▶ _What the exercise asks_
Pull every line holding the string "puntos" from the records below.

Rendered images with source text:
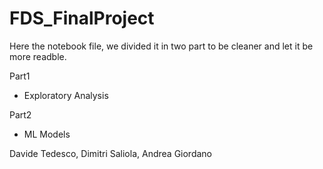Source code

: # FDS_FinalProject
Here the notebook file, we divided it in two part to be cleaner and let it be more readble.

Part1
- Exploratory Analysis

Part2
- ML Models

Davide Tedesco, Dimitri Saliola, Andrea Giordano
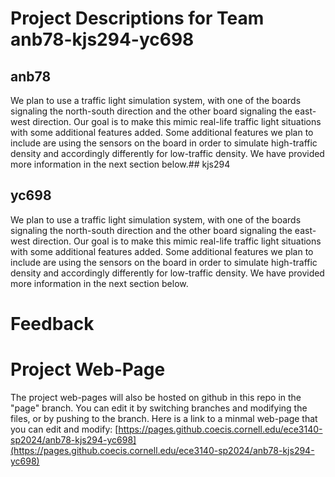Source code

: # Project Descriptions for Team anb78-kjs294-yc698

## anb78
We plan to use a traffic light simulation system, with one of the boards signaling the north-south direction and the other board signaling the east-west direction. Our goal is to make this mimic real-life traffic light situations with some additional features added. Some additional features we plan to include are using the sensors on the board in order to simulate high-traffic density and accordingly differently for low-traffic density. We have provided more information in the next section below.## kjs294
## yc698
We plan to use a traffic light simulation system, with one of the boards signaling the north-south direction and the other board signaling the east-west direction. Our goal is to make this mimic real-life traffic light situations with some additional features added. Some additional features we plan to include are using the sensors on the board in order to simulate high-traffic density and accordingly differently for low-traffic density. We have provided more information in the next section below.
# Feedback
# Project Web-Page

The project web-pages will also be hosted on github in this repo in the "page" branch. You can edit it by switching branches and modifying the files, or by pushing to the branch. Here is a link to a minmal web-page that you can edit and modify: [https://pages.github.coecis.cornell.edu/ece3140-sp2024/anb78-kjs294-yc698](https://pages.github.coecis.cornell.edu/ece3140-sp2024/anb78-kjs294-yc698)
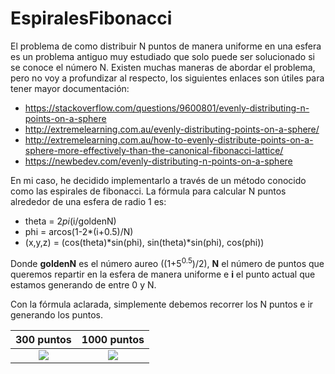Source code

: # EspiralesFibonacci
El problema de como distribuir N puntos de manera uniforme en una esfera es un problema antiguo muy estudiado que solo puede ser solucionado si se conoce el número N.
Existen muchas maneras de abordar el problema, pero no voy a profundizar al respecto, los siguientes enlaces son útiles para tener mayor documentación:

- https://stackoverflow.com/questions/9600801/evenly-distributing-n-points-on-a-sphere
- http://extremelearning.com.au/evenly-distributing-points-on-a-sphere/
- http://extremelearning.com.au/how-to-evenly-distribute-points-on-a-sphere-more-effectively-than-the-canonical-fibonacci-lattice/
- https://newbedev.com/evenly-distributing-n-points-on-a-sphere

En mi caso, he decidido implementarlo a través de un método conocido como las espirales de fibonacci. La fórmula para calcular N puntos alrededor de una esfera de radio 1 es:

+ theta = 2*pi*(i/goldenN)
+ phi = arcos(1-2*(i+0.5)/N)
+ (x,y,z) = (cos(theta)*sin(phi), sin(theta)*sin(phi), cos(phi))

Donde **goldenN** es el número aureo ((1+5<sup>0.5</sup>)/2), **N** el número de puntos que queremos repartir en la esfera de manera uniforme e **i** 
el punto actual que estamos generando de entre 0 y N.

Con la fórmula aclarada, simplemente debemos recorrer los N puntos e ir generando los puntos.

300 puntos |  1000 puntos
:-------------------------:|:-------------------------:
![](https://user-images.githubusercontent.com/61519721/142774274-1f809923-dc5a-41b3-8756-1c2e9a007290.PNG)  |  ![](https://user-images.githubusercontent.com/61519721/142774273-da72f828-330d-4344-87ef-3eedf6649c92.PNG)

▶ _Exercise solution_
El problema de como distribuir N puntos de manera uniforme en una esfera es un problema antiguo muy estudiado que solo puede ser solucionado si se conoce el número N.
En mi caso, he decidido implementarlo a través de un método conocido como las espirales de fibonacci. La fórmula para calcular N puntos alrededor de una esfera de radio 1 es:
Donde **goldenN** es el número aureo ((1+5<sup>0.5</sup>)/2), **N** el número de puntos que queremos repartir en la esfera de manera uniforme e **i** 
Con la fórmula aclarada, simplemente debemos recorrer los N puntos e ir generando los puntos.
300 puntos |  1000 puntos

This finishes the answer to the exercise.